- Collected data -
○ ○ ○
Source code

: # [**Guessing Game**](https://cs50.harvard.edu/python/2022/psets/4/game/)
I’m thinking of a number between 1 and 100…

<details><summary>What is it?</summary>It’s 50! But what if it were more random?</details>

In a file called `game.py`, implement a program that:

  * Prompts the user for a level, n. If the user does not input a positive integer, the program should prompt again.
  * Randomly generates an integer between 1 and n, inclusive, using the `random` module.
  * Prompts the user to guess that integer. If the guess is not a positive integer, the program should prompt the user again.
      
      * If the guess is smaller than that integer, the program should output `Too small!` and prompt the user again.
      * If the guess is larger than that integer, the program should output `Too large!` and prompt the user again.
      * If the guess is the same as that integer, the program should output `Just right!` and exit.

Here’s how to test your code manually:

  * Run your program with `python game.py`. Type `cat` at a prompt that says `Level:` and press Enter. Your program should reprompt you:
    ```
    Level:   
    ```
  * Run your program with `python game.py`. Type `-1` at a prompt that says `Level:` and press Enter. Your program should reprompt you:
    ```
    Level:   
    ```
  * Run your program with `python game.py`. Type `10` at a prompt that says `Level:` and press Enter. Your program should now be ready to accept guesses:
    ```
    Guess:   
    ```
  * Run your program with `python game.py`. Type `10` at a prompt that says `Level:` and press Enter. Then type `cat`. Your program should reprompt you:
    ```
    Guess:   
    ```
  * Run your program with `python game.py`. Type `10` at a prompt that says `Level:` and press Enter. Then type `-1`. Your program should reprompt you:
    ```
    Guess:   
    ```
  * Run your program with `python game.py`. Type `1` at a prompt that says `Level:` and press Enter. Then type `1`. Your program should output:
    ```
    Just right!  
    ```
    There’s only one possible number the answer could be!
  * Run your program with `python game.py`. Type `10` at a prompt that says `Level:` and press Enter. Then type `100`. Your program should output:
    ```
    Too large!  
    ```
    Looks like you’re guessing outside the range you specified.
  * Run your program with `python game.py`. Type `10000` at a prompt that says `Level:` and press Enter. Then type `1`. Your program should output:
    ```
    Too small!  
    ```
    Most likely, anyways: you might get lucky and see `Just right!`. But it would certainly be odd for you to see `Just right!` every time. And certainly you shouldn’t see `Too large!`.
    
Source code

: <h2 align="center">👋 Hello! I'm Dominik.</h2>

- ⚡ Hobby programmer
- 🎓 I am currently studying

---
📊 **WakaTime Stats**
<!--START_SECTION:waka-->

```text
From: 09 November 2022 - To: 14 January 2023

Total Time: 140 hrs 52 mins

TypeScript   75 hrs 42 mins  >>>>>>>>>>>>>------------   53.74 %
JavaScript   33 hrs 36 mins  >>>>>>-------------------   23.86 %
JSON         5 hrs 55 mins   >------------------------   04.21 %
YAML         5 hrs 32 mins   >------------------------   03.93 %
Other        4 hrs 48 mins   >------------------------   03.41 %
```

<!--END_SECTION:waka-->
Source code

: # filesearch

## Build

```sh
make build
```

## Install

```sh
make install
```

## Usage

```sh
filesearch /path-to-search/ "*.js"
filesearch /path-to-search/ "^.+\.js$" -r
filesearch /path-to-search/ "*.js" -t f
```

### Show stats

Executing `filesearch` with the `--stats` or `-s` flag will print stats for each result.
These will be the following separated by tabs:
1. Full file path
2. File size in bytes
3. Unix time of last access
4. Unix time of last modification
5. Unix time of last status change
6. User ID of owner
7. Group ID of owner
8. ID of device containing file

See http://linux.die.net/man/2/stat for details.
○ ○ ○
- DIRECTIONS FOR THIS TASK -
Restate the data above word for word. Leave nothing out.

- WRITTEN ANSWER -
Source code

: # [**Guessing Game**](https://cs50.harvard.edu/python/2022/psets/4/game/)
I’m thinking of a number between 1 and 100…

<details><summary>What is it?</summary>It’s 50! But what if it were more random?</details>

In a file called `game.py`, implement a program that:

  * Prompts the user for a level, n. If the user does not input a positive integer, the program should prompt again.
  * Randomly generates an integer between 1 and n, inclusive, using the `random` module.
  * Prompts the user to guess that integer. If the guess is not a positive integer, the program should prompt the user again.
      
      * If the guess is smaller than that integer, the program should output `Too small!` and prompt the user again.
      * If the guess is larger than that integer, the program should output `Too large!` and prompt the user again.
      * If the guess is the same as that integer, the program should output `Just right!` and exit.

Here’s how to test your code manually:

  * Run your program with `python game.py`. Type `cat` at a prompt that says `Level:` and press Enter. Your program should reprompt you:
    ```
    Level:   
    ```
  * Run your program with `python game.py`. Type `-1` at a prompt that says `Level:` and press Enter. Your program should reprompt you:
    ```
    Level:   
    ```
  * Run your program with `python game.py`. Type `10` at a prompt that says `Level:` and press Enter. Your program should now be ready to accept guesses:
    ```
    Guess:   
    ```
  * Run your program with `python game.py`. Type `10` at a prompt that says `Level:` and press Enter. Then type `cat`. Your program should reprompt you:
    ```
    Guess:   
    ```
  * Run your program with `python game.py`. Type `10` at a prompt that says `Level:` and press Enter. Then type `-1`. Your program should reprompt you:
    ```
    Guess:   
    ```
  * Run your program with `python game.py`. Type `1` at a prompt that says `Level:` and press Enter. Then type `1`. Your program should output:
    ```
    Just right!  
    ```
    There’s only one possible number the answer could be!
  * Run your program with `python game.py`. Type `10` at a prompt that says `Level:` and press Enter. Then type `100`. Your program should output:
    ```
    Too large!  
    ```
    Looks like you’re guessing outside the range you specified.
  * Run your program with `python game.py`. Type `10000` at a prompt that says `Level:` and press Enter. Then type `1`. Your program should output:
    ```
    Too small!  
    ```
    Most likely, anyways: you might get lucky and see `Just right!`. But it would certainly be odd for you to see `Just right!` every time. And certainly you shouldn’t see `Too large!`.
    
Source code

: <h2 align="center">👋 Hello! I'm Dominik.</h2>

- ⚡ Hobby programmer
- 🎓 I am currently studying

---
📊 **WakaTime Stats**
<!--START_SECTION:waka-->

```text
From: 09 November 2022 - To: 14 January 2023

Total Time: 140 hrs 52 mins

TypeScript   75 hrs 42 mins  >>>>>>>>>>>>>------------   53.74 %
JavaScript   33 hrs 36 mins  >>>>>>-------------------   23.86 %
JSON         5 hrs 55 mins   >------------------------   04.21 %
YAML         5 hrs 32 mins   >------------------------   03.93 %
Other        4 hrs 48 mins   >------------------------   03.41 %
```

<!--END_SECTION:waka-->
Source code

: # filesearch

## Build

```sh
make build
```

## Install

```sh
make install
```

## Usage

```sh
filesearch /path-to-search/ "*.js"
filesearch /path-to-search/ "^.+\.js$" -r
filesearch /path-to-search/ "*.js" -t f
```

### Show stats

Executing `filesearch` with the `--stats` or `-s` flag will print stats for each result.
These will be the following separated by tabs:
1. Full file path
2. File size in bytes
3. Unix time of last access
4. Unix time of last modification
5. Unix time of last status change
6. User ID of owner
7. Group ID of owner
8. ID of device containing file

See http://linux.die.net/man/2/stat for details.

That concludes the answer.